== RECORD SET ==

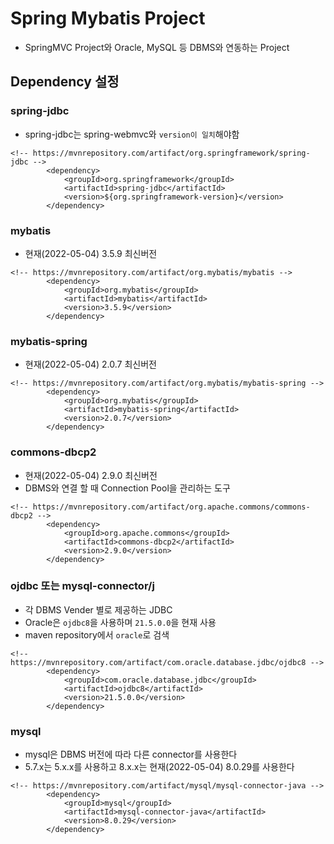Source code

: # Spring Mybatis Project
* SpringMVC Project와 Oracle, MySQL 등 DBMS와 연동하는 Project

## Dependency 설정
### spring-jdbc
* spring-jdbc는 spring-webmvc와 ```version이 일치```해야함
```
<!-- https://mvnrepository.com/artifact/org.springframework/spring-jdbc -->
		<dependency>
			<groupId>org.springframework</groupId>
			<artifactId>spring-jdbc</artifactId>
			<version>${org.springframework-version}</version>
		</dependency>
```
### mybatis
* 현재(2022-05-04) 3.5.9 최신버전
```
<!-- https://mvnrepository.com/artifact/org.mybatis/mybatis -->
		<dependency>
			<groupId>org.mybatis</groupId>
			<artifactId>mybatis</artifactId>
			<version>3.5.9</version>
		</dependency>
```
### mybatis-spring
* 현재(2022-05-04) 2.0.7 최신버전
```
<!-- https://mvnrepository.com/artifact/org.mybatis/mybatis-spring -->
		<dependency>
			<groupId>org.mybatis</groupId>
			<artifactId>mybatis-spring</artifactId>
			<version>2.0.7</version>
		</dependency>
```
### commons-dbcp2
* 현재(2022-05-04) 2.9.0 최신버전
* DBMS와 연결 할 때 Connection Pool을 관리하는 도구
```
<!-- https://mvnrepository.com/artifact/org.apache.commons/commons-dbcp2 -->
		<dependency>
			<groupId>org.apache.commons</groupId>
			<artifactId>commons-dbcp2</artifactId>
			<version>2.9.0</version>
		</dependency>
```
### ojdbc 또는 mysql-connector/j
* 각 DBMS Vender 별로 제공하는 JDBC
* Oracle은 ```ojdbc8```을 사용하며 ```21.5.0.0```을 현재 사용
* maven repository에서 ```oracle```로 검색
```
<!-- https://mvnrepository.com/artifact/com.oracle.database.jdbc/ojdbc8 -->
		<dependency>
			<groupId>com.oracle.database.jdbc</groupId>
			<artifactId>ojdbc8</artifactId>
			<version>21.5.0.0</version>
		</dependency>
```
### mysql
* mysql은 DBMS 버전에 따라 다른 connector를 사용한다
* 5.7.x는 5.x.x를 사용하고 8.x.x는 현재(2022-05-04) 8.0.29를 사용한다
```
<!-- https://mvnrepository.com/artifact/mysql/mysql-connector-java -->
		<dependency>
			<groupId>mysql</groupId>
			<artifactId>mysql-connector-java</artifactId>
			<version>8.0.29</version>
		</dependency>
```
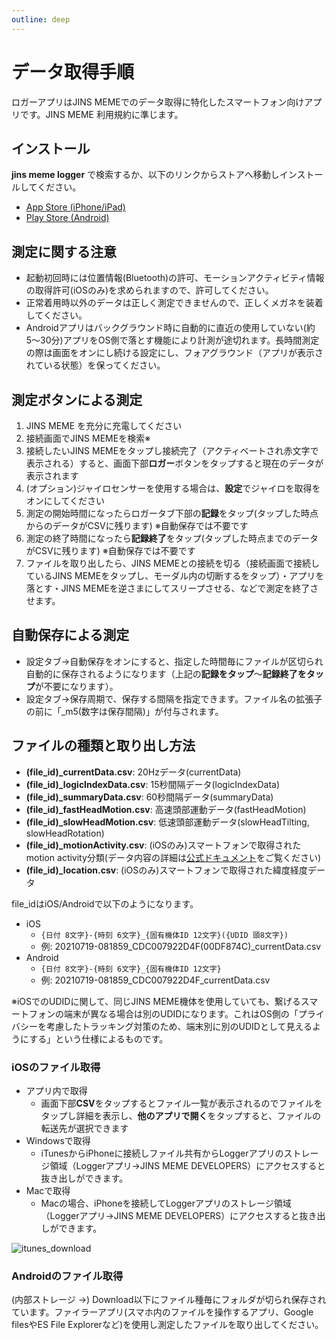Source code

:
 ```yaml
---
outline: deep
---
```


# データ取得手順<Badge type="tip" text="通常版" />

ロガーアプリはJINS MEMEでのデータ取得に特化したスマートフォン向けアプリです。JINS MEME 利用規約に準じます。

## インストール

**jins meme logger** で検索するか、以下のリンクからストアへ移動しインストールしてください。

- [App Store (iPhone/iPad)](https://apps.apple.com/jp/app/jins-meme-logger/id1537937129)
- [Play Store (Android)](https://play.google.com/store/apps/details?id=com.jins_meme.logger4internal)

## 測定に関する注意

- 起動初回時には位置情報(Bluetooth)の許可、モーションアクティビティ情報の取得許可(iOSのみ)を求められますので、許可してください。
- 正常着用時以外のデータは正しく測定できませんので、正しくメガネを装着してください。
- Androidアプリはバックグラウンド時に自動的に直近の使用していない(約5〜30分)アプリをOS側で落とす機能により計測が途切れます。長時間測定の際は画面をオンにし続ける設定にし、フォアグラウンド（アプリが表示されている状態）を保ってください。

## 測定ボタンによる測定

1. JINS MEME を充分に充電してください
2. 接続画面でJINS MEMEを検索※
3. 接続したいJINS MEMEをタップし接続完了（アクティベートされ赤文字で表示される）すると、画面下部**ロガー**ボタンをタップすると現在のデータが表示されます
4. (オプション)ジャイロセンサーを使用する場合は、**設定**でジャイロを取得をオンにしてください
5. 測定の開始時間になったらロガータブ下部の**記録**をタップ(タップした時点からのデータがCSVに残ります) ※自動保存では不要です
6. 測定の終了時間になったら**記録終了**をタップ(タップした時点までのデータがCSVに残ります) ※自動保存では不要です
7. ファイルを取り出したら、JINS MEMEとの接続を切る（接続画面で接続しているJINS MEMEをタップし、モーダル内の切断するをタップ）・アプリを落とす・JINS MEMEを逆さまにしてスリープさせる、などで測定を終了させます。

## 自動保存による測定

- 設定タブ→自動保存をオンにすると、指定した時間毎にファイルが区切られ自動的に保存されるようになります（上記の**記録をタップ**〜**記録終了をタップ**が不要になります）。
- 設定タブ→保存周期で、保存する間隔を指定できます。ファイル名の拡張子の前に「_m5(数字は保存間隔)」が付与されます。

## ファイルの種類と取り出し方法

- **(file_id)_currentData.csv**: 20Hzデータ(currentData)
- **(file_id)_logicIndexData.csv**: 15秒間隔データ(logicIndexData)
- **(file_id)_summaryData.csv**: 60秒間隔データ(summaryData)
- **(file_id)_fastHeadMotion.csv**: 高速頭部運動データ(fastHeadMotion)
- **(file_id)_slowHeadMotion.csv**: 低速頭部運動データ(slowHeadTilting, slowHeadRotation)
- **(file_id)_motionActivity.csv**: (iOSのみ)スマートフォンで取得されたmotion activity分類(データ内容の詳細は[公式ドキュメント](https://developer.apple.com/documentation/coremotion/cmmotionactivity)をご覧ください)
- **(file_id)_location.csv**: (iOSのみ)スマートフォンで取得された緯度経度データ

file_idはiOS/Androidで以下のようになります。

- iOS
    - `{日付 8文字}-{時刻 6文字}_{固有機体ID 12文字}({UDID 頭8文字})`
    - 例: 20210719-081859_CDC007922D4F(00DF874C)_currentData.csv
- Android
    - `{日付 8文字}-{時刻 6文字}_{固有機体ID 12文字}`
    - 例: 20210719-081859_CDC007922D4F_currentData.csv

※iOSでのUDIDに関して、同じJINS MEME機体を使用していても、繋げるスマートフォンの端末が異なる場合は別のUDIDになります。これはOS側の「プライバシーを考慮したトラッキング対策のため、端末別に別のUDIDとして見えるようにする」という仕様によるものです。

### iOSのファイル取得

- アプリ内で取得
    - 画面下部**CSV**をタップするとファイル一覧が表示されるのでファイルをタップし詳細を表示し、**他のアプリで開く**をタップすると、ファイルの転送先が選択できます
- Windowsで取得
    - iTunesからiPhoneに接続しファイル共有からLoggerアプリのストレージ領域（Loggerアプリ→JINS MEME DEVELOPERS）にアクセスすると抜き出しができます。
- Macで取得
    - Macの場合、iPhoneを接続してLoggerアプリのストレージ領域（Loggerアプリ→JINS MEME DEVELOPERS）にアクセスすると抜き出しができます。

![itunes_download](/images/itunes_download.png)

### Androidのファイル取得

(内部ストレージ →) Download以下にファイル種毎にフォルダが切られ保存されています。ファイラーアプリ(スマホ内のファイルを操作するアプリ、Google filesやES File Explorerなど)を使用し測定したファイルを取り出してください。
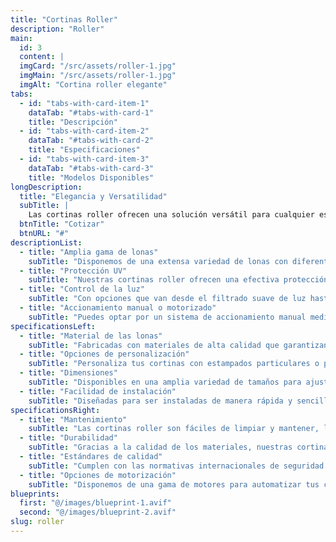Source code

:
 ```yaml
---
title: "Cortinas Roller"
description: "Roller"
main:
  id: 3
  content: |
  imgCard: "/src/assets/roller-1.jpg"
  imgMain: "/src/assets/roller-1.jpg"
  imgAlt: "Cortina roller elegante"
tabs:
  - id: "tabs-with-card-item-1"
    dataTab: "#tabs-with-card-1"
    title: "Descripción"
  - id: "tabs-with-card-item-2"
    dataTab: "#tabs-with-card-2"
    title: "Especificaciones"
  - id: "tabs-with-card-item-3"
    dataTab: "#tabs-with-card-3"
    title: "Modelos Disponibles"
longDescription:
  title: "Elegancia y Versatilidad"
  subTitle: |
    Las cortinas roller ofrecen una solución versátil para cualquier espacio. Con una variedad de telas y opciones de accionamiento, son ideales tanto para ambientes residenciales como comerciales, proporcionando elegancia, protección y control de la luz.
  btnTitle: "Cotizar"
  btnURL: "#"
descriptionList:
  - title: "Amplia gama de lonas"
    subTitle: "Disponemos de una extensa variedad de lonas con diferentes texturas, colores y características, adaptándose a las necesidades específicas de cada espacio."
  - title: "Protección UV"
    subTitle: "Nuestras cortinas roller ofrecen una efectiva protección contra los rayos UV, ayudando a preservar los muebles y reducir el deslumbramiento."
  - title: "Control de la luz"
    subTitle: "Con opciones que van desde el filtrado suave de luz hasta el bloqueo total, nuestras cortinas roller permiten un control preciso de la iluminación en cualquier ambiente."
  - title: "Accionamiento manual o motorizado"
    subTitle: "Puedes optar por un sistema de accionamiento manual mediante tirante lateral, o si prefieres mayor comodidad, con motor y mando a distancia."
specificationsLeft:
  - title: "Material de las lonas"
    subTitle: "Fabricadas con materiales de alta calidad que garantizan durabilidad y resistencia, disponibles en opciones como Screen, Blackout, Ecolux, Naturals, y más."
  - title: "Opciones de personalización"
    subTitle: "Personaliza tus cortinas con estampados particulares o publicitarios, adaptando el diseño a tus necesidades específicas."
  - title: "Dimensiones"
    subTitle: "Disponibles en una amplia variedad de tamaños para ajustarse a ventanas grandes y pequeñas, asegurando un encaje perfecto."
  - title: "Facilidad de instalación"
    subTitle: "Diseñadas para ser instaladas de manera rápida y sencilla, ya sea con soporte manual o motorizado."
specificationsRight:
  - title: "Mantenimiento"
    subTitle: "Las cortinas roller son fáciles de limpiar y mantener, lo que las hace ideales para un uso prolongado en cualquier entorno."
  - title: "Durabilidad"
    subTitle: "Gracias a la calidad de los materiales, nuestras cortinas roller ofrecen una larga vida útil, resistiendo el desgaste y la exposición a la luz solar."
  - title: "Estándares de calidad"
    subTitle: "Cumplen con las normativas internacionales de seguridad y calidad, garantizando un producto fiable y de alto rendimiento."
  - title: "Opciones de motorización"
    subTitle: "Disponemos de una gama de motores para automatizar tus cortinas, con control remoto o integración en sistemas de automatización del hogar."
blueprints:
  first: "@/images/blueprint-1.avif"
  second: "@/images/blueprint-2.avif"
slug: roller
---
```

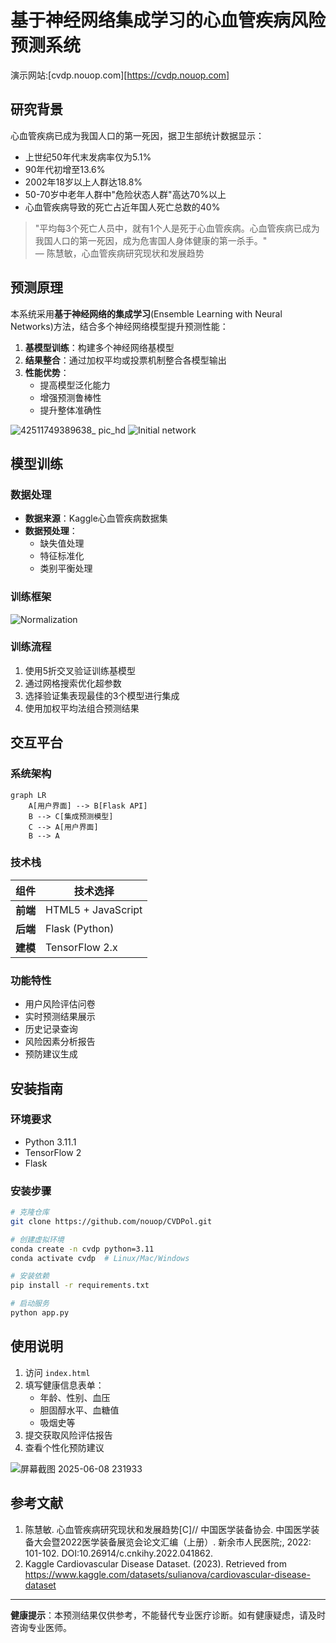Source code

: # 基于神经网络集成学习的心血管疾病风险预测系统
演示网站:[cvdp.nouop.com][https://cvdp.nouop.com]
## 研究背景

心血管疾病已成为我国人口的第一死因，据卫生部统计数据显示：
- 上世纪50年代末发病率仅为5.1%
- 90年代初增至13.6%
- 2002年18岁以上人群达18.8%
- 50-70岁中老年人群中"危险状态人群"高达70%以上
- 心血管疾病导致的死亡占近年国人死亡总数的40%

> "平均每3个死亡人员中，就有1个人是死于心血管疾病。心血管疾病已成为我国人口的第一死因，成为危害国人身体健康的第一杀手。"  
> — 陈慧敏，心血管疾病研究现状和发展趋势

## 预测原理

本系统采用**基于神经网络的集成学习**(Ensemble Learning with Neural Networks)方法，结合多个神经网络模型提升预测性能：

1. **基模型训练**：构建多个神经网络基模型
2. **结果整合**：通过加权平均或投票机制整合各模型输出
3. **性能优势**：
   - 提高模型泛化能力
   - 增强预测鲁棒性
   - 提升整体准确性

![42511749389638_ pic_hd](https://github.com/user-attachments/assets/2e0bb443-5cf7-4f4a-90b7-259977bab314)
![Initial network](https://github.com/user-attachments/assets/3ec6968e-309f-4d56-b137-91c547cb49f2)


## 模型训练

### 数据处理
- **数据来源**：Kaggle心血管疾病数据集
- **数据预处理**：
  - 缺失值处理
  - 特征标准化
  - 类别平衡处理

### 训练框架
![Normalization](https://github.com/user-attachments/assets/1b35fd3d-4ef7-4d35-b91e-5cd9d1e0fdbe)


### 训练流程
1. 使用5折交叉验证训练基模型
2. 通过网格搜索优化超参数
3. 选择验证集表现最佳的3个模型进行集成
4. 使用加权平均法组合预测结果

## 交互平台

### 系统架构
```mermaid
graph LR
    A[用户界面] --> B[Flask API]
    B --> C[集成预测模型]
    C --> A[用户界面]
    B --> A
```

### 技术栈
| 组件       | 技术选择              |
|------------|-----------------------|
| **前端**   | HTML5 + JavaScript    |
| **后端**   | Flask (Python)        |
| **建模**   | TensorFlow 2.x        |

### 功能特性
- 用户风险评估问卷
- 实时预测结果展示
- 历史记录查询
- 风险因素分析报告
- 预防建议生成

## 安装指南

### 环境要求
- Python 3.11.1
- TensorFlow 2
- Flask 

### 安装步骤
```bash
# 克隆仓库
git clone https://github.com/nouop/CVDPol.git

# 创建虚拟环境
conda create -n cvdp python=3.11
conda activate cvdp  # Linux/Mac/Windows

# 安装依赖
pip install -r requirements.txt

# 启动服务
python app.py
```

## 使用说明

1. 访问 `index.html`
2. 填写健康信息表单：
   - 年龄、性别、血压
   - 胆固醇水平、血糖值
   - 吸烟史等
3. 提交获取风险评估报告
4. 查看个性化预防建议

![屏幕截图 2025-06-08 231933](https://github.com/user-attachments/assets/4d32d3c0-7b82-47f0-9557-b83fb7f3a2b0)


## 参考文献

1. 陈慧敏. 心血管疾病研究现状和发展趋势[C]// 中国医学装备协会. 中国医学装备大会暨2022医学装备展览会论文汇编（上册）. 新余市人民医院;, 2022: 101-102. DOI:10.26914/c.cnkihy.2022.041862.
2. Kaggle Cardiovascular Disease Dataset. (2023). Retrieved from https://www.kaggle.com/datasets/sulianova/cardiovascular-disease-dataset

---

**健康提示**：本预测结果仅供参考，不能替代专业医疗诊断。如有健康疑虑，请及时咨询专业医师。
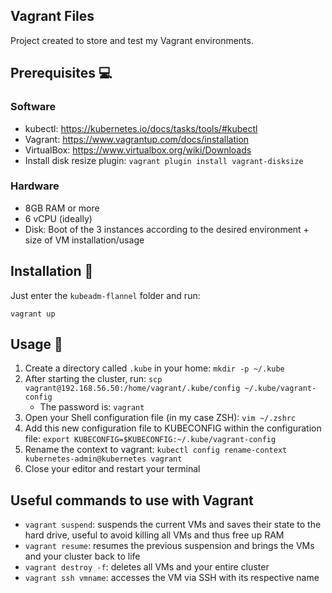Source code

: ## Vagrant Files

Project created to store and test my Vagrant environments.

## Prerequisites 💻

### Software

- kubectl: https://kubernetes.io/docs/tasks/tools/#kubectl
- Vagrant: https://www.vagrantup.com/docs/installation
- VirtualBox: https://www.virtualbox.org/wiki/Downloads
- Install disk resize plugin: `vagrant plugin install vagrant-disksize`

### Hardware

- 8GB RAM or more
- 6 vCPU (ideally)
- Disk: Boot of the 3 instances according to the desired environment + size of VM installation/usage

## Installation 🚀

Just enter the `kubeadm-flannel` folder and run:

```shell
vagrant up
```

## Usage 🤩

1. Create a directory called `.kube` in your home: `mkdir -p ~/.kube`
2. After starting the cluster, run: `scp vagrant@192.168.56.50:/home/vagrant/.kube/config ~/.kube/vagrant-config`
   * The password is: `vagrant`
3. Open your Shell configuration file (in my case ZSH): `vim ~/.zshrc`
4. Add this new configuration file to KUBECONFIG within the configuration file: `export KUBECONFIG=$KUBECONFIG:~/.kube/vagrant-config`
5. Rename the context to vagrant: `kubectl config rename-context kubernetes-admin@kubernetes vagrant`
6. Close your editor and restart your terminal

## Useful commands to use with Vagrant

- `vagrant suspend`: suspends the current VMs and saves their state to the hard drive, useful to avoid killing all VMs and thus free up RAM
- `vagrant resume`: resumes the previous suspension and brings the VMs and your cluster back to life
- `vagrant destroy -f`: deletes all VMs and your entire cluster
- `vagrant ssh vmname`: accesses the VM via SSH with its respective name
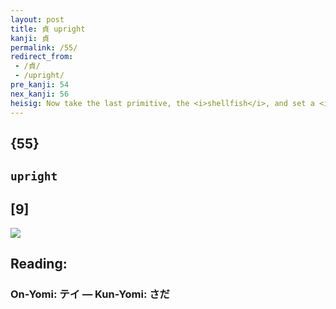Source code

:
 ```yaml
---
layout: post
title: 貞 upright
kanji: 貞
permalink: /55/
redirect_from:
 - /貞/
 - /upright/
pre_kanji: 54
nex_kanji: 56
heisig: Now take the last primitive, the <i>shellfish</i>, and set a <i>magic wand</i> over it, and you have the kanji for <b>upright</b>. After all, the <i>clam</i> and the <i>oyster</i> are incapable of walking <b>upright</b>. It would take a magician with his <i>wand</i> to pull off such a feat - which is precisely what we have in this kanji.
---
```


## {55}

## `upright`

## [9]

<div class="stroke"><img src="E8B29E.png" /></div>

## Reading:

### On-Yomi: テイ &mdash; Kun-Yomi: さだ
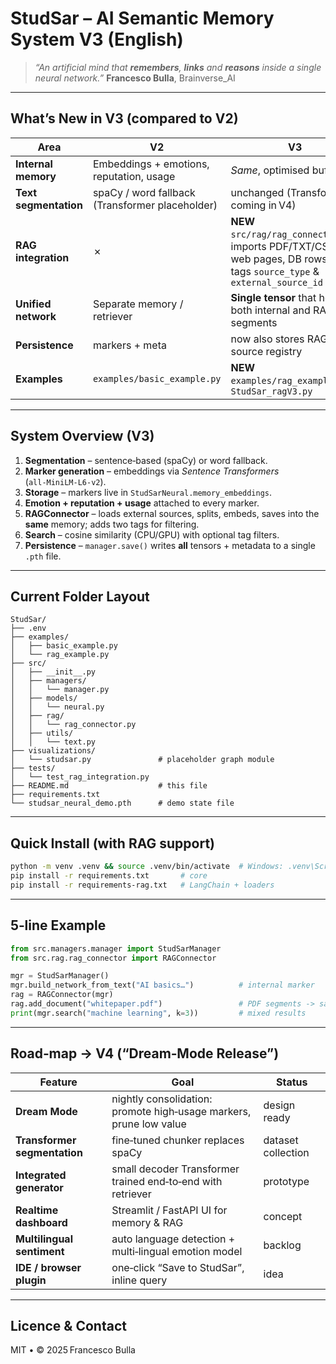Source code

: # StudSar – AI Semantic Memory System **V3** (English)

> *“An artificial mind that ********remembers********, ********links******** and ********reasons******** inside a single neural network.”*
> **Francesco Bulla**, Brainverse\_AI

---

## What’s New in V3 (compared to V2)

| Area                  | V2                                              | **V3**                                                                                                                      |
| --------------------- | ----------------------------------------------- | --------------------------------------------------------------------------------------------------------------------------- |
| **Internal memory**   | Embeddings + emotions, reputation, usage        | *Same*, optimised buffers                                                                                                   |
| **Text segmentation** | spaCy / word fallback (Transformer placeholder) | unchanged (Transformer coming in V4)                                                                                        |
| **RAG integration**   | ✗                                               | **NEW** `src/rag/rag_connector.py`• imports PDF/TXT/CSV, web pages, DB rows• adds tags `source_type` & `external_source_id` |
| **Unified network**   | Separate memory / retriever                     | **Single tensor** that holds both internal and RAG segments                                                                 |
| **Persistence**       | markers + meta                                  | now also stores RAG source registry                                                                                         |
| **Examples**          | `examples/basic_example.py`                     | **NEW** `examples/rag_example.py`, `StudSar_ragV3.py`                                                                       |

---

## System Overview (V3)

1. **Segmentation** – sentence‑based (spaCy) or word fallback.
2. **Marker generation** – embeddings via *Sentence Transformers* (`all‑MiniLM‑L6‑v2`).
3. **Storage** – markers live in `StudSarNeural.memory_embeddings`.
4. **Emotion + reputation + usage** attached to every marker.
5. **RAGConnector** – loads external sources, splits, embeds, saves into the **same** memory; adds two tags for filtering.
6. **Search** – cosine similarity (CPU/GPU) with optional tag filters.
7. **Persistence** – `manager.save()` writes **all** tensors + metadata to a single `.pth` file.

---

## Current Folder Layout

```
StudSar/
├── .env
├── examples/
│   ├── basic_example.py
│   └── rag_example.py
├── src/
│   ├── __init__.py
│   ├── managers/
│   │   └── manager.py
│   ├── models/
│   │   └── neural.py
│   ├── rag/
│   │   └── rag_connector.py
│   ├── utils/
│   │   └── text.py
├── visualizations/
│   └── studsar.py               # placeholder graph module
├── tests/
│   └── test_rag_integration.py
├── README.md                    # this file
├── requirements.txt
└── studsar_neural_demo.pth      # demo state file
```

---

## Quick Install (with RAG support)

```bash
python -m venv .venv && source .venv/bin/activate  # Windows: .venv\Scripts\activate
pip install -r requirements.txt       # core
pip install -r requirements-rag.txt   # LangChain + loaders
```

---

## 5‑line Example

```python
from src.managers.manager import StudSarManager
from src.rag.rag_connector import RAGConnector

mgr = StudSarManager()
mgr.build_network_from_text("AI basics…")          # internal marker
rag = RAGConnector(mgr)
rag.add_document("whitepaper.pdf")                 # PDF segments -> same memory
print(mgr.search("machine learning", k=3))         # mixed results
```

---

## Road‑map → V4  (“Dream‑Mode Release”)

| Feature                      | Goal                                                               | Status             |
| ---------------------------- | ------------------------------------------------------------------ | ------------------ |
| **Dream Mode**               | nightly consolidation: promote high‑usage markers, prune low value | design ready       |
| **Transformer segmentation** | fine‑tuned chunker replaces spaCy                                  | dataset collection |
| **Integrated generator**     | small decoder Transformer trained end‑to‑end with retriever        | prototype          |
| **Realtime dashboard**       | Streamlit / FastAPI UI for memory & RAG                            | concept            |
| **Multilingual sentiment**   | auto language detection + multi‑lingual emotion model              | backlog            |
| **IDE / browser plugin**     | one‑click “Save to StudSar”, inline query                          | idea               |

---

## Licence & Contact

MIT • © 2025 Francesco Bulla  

===

# EXERCISE REQUIREMENTS:
For each line above that carries the word "placeholder", copy it out.

# OUTPUT BELOW:
| **Text segmentation** | spaCy / word fallback (Transformer placeholder) | unchanged (Transformer coming in V4)                                                                                        |
│   └── studsar.py               # placeholder graph module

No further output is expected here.